As for plane rides, we recently (and by “we”, I mean the 2 boys and I) flew to my parents’, taking 2 planes with a connection in Charlotte. Traveling with 2 active boys would wear out Bruce Jenner at his peak (before the whole Kardashian thing). Given, it could have been a whole lot worse — I had gotten some ingenious invention called a “Trunki” from the fabulous Melissa & Doug, which went a long way towards containment in the airports. It’s a child’s suitcase that you can pull, ride on, or push. Darwin loved it, and it made him feel like he was independent, but he was still attached. Of course, he pretended it was a train. But good heavens. Two boys, two carryon bags, one kid suitcase to pull, and one giant rolling suitcase to check. Plus trying to eat a meal somewhere on our layover, get diapers changed, and keep track of these two kids. To make matters worse, the airline had put us on different reservations, so Darwin was sitting in completely seats that Elijah and I were. I called before we left, and the reservation agent told me he could only help me with out last flight, Charlotte-Chicago. His “help” ended up putting us in adjacent seats, but on COMPLETELY DIFFERENT FLIGHTS. Not as helpful as one would hope. So, just when we thought we were out of the woods, about to board our last flight to get home, we were told we would have to talk to a different gate agent and try to find a vacant seat on an “completely full” flight. Luckily, airlines lie like a rug, and “completely full” means “except for the seats we’re saving for our airline employee friends.” So, we got on the flight, and the lovely woman who was supposed to be in seat 25F, next to the window, switched to 13B, in the middle squeezed between who knows who. I bought her a drink. On our fight out of Chicago, the gentleman beside us threw up in his airsick bag as soon as we started to taxi. Ah, I remember those days of flying with a hangover. Thinking that was the worst that flying could ever be. Ha ha. As I told him, he got lucky because, as a mother of 2, I’m not phased by pretty much any manner of bodily excretions.
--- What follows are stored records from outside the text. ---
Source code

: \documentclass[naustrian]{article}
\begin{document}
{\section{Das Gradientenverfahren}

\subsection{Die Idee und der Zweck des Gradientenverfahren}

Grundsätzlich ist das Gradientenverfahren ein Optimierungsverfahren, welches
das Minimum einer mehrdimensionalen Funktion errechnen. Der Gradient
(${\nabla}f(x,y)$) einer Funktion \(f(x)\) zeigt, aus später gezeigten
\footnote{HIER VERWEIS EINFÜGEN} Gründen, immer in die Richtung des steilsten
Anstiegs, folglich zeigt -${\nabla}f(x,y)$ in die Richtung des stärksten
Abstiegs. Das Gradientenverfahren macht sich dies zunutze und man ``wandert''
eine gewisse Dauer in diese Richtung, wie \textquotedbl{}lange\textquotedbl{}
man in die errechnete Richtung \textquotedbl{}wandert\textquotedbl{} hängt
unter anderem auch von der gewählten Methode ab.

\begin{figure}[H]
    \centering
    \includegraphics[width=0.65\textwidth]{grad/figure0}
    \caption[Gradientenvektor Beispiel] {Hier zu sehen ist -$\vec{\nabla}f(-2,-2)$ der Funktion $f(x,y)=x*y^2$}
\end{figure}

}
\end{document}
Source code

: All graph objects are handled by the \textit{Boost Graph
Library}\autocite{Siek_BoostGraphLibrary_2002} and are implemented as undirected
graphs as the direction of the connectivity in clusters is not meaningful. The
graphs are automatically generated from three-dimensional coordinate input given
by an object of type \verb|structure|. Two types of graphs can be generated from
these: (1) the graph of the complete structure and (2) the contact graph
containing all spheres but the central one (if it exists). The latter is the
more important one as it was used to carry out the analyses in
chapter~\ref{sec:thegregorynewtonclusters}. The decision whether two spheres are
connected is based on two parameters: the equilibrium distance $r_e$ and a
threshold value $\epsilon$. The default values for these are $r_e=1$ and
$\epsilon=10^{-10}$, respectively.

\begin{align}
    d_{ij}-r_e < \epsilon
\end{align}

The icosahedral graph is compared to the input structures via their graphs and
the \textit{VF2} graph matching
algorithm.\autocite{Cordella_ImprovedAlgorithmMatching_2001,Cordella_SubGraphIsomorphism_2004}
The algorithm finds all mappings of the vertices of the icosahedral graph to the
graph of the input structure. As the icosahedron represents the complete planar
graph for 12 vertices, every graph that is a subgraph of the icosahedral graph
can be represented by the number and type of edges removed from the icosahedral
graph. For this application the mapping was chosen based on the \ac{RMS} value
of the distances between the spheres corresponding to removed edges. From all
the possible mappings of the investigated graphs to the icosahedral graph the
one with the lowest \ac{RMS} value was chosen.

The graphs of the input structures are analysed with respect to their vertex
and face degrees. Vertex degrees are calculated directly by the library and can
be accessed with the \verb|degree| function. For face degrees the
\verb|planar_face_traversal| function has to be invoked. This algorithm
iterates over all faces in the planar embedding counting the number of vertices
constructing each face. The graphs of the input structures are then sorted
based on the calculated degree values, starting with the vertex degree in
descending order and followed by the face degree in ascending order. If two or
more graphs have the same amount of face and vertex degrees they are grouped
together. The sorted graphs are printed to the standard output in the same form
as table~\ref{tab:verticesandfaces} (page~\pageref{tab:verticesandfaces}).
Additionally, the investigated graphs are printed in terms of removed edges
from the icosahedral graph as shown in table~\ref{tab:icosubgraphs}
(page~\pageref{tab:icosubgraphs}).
Then, when we arrived in Chicago (again, silly me, thinking we were out of the woods — home at last!), I let my guard down. Immediately, Darwin sensed my weakness, and that plus hours of being cooped up on a plane came to a head, and he was off like a shot. Running through the airport, adults turning their heads, craning necks to see where the irresponsible parent was who was letting her kid run rampant through the hallways. He made random turns, ran into people, almost got run over by baggage cart. I’m sure calls to child and family services were made — if not when they saw him running unattended, then when they saw me struggling behind him, pushing a stroller, lugging two bags, pulling a blueberry plastic suitcase with green horns and saying (not so much under my breath) “fucking kids. Goddamnit. Fucking kids” over and over. When he was finally rounded up, we had to get to where Joe had parked the car, which involved getting to baggage claim and adding the giant rolling suitcase to our load, then finding “elevator center number 1.” Sounded promising, elevator center 1. Better than elevator center 473 or something. But of course, it was not. We exited the airport at elevator center 4. Elevator center 1 was at the other end of the building, and around a corner. So on we lugged. We almost made it by all the moving walkways (which we couldn’t ride because a) we had a stroller which isn’t allowed, and b) I don’t know that we’d fit, frankly). But the last one was just too tempting. Darwin darted away, and hopped on (of course going in the opposite direction), and luckily did what we all want to do every time we see one of those things — ran along it in the wrong direction and jumped off. It’s hard to be mad when he’s doing something that we all wish we could do. But it’s also hard to NOT be mad when you’ve been traveling for 11 hours and you are so. Close. To. Home. At least it was better than in Charlotte, where he got on the walkway going in the opposite direction, and a total stranger saw it and had to lift him up over the handrail and deposit him with me. We finally found the car, not without a fairly psychotic phone call to Joe (you should see the visual voicemail transcript) and frightening a few passers by. But we made it.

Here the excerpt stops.